Network-Aware Asynchronous Distributed ADMM Algorithm for Peer-to-Peer Energy Trading

The increasing uptake of distributed energy resources (DERs) in smart home prosumers calls for distributed energy management strategies, and the advances in information and communications technology enable peer-to-peer (P2P) energy trading and transactive energy management. Many works attempted to solve the transactive energy management problem using distributed optimization to preserve the privacy of DERs' operations. But such distributed optimization requires information exchange among prosumers, often via synchronous communications, which can be unrealistic in practice. This paper addresses a transactive energy trading problem for multiple smart home prosumers with rooftop solar, battery storage, and controllable load, such as heating, ventilation, and air-conditioning (HVAC) units, considering practical communication conditions. We formulate a network-aware energy trading optimization problem, in which a local network operator manages the network constraints supporting bidirectional energy flows.
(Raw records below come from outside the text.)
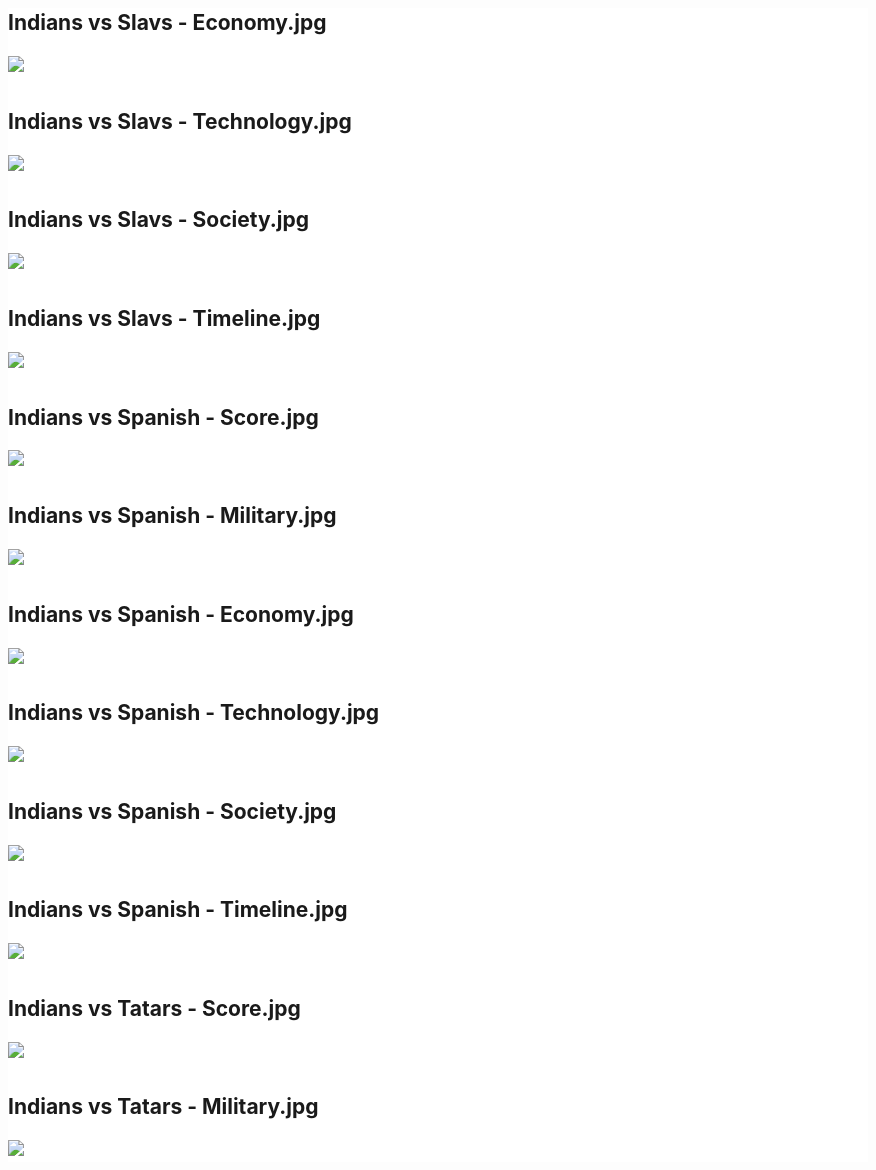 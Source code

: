 ## Indians vs Slavs - Economy.jpg
![](https://github.com/Patresss/Age-of-Empires-2-DE---AI-League/blob/master/Compressed/Indians/Indians%20vs%20Slavs%20-%20Economy.jpg)

## Indians vs Slavs - Technology.jpg
![](https://github.com/Patresss/Age-of-Empires-2-DE---AI-League/blob/master/Compressed/Indians/Indians%20vs%20Slavs%20-%20Technology.jpg)

## Indians vs Slavs - Society.jpg
![](https://github.com/Patresss/Age-of-Empires-2-DE---AI-League/blob/master/Compressed/Indians/Indians%20vs%20Slavs%20-%20Society.jpg)

## Indians vs Slavs - Timeline.jpg
![](https://github.com/Patresss/Age-of-Empires-2-DE---AI-League/blob/master/Compressed/Indians/Indians%20vs%20Slavs%20-%20Timeline.jpg)

## Indians vs Spanish - Score.jpg
![](https://github.com/Patresss/Age-of-Empires-2-DE---AI-League/blob/master/Compressed/Indians/Indians%20vs%20Spanish%20-%20Score.jpg)

## Indians vs Spanish - Military.jpg
![](https://github.com/Patresss/Age-of-Empires-2-DE---AI-League/blob/master/Compressed/Indians/Indians%20vs%20Spanish%20-%20Military.jpg)

## Indians vs Spanish - Economy.jpg
![](https://github.com/Patresss/Age-of-Empires-2-DE---AI-League/blob/master/Compressed/Indians/Indians%20vs%20Spanish%20-%20Economy.jpg)

## Indians vs Spanish - Technology.jpg
![](https://github.com/Patresss/Age-of-Empires-2-DE---AI-League/blob/master/Compressed/Indians/Indians%20vs%20Spanish%20-%20Technology.jpg)

## Indians vs Spanish - Society.jpg
![](https://github.com/Patresss/Age-of-Empires-2-DE---AI-League/blob/master/Compressed/Indians/Indians%20vs%20Spanish%20-%20Society.jpg)

## Indians vs Spanish - Timeline.jpg
![](https://github.com/Patresss/Age-of-Empires-2-DE---AI-League/blob/master/Compressed/Indians/Indians%20vs%20Spanish%20-%20Timeline.jpg)

## Indians vs Tatars - Score.jpg
![](https://github.com/Patresss/Age-of-Empires-2-DE---AI-League/blob/master/Compressed/Indians/Indians%20vs%20Tatars%20-%20Score.jpg)

## Indians vs Tatars - Military.jpg
![](https://github.com/Patresss/Age-of-Empires-2-DE---AI-League/blob/master/Compressed/Indians/Indians%20vs%20Tatars%20-%20Military.jpg)
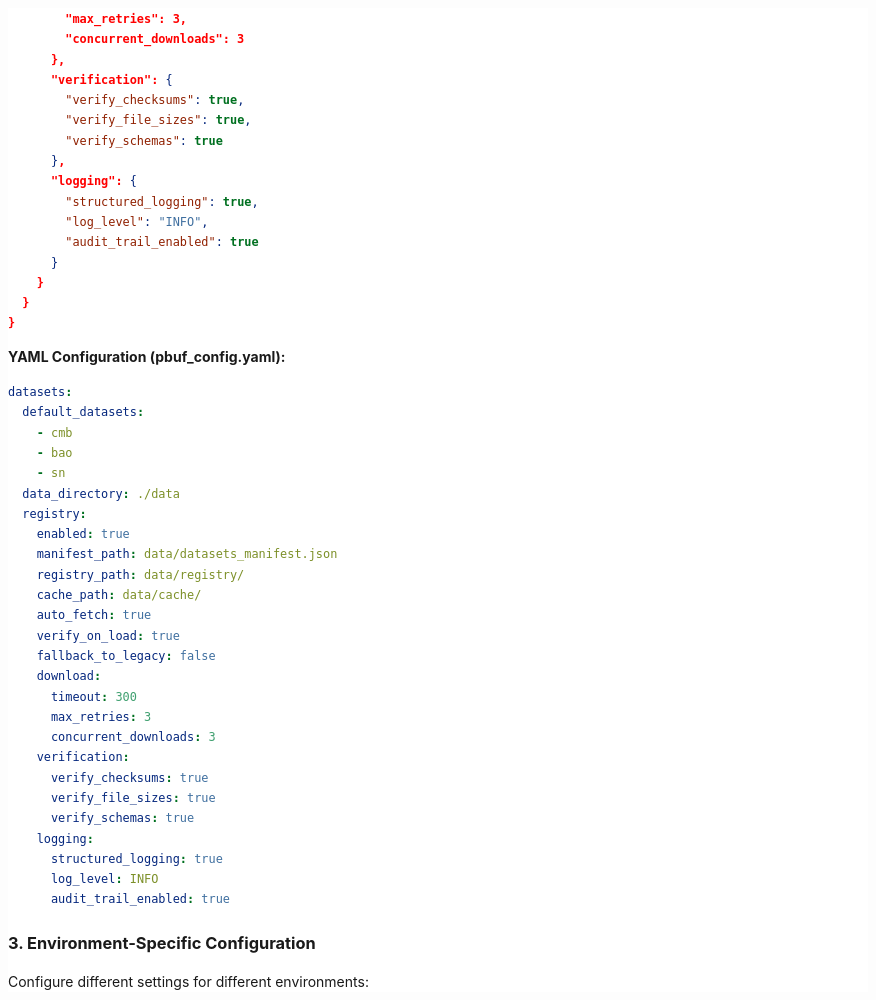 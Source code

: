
 ```json
        "max_retries": 3,
        "concurrent_downloads": 3
      },
      "verification": {
        "verify_checksums": true,
        "verify_file_sizes": true,
        "verify_schemas": true
      },
      "logging": {
        "structured_logging": true,
        "log_level": "INFO",
        "audit_trail_enabled": true
      }
    }
  }
}
```

**YAML Configuration (pbuf_config.yaml):**

```yaml
datasets:
  default_datasets:
    - cmb
    - bao
    - sn
  data_directory: ./data
  registry:
    enabled: true
    manifest_path: data/datasets_manifest.json
    registry_path: data/registry/
    cache_path: data/cache/
    auto_fetch: true
    verify_on_load: true
    fallback_to_legacy: false
    download:
      timeout: 300
      max_retries: 3
      concurrent_downloads: 3
    verification:
      verify_checksums: true
      verify_file_sizes: true
      verify_schemas: true
    logging:
      structured_logging: true
      log_level: INFO
      audit_trail_enabled: true
```

### 3. Environment-Specific Configuration

Configure different settings for different environments:

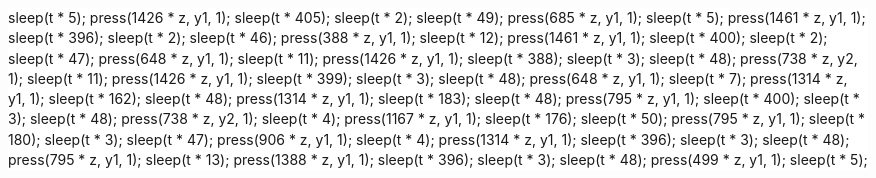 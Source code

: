 sleep(t * 5);
press(1426 * z, y1, 1);
sleep(t * 405);
sleep(t * 2);
sleep(t * 49);
press(685 * z, y1, 1);
sleep(t * 5);
press(1461 * z, y1, 1);
sleep(t * 396);
sleep(t * 2);
sleep(t * 46);
press(388 * z, y1, 1);
sleep(t * 12);
press(1461 * z, y1, 1);
sleep(t * 400);
sleep(t * 2);
sleep(t * 47);
press(648 * z, y1, 1);
sleep(t * 11);
press(1426 * z, y1, 1);
sleep(t * 388);
sleep(t * 3);
sleep(t * 48);
press(738 * z, y2, 1);
sleep(t * 11);
press(1426 * z, y1, 1);
sleep(t * 399);
sleep(t * 3);
sleep(t * 48);
press(648 * z, y1, 1);
sleep(t * 7);
press(1314 * z, y1, 1);
sleep(t * 162);
sleep(t * 48);
press(1314 * z, y1, 1);
sleep(t * 183);
sleep(t * 48);
press(795 * z, y1, 1);
sleep(t * 400);
sleep(t * 3);
sleep(t * 48);
press(738 * z, y2, 1);
sleep(t * 4);
press(1167 * z, y1, 1);
sleep(t * 176);
sleep(t * 50);
press(795 * z, y1, 1);
sleep(t * 180);
sleep(t * 3);
sleep(t * 47);
press(906 * z, y1, 1);
sleep(t * 4);
press(1314 * z, y1, 1);
sleep(t * 396);
sleep(t * 3);
sleep(t * 48);
press(795 * z, y1, 1);
sleep(t * 13);
press(1388 * z, y1, 1);
sleep(t * 396);
sleep(t * 3);
sleep(t * 48);
press(499 * z, y1, 1);
sleep(t * 5); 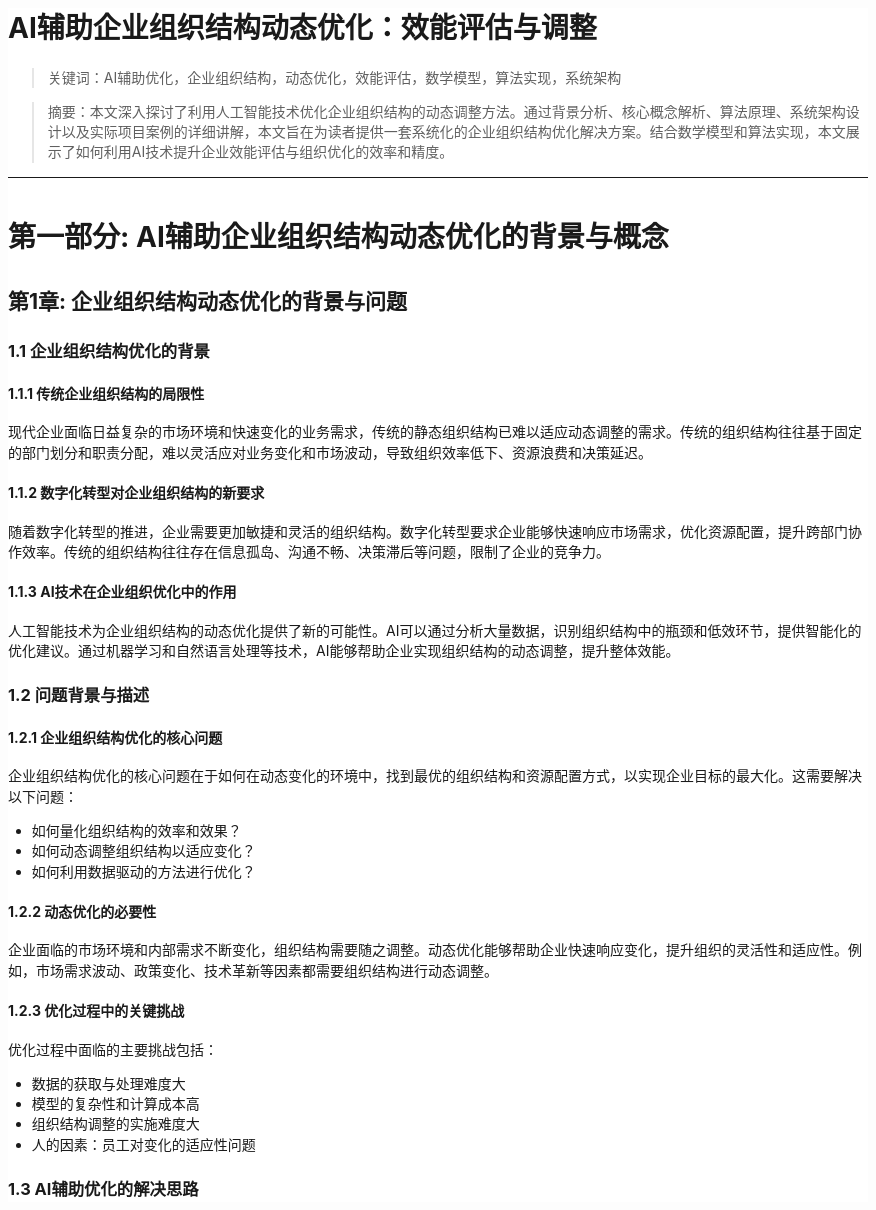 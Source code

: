                  



# AI辅助企业组织结构动态优化：效能评估与调整

> 关键词：AI辅助优化，企业组织结构，动态优化，效能评估，数学模型，算法实现，系统架构

> 摘要：本文深入探讨了利用人工智能技术优化企业组织结构的动态调整方法。通过背景分析、核心概念解析、算法原理、系统架构设计以及实际项目案例的详细讲解，本文旨在为读者提供一套系统化的企业组织结构优化解决方案。结合数学模型和算法实现，本文展示了如何利用AI技术提升企业效能评估与组织优化的效率和精度。

---

# 第一部分: AI辅助企业组织结构动态优化的背景与概念

## 第1章: 企业组织结构动态优化的背景与问题

### 1.1 企业组织结构优化的背景

#### 1.1.1 传统企业组织结构的局限性
现代企业面临日益复杂的市场环境和快速变化的业务需求，传统的静态组织结构已难以适应动态调整的需求。传统的组织结构往往基于固定的部门划分和职责分配，难以灵活应对业务变化和市场波动，导致组织效率低下、资源浪费和决策延迟。

#### 1.1.2 数字化转型对企业组织结构的新要求
随着数字化转型的推进，企业需要更加敏捷和灵活的组织结构。数字化转型要求企业能够快速响应市场需求，优化资源配置，提升跨部门协作效率。传统的组织结构往往存在信息孤岛、沟通不畅、决策滞后等问题，限制了企业的竞争力。

#### 1.1.3 AI技术在企业组织优化中的作用
人工智能技术为企业组织结构的动态优化提供了新的可能性。AI可以通过分析大量数据，识别组织结构中的瓶颈和低效环节，提供智能化的优化建议。通过机器学习和自然语言处理等技术，AI能够帮助企业实现组织结构的动态调整，提升整体效能。

### 1.2 问题背景与描述

#### 1.2.1 企业组织结构优化的核心问题
企业组织结构优化的核心问题在于如何在动态变化的环境中，找到最优的组织结构和资源配置方式，以实现企业目标的最大化。这需要解决以下问题：
- 如何量化组织结构的效率和效果？
- 如何动态调整组织结构以适应变化？
- 如何利用数据驱动的方法进行优化？

#### 1.2.2 动态优化的必要性
企业面临的市场环境和内部需求不断变化，组织结构需要随之调整。动态优化能够帮助企业快速响应变化，提升组织的灵活性和适应性。例如，市场需求波动、政策变化、技术革新等因素都需要组织结构进行动态调整。

#### 1.2.3 优化过程中的关键挑战
优化过程中面临的主要挑战包括：
- 数据的获取与处理难度大
- 模型的复杂性和计算成本高
- 组织结构调整的实施难度大
- 人的因素：员工对变化的适应性问题

### 1.3 AI辅助优化的解决思路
We develop an asynchronous distributed alternating direction method of multipliers (ADMM) algorithm to solve the problem under asynchronous communications, allowing communication delay and indicating a higher potential for real-world applications. We validate our design by simulations using real-world data. The results demonstrate the convergence of our developed asynchronous distributed ADMM algorithm and show that energy trading reduces the energy cost for smart home prosumers.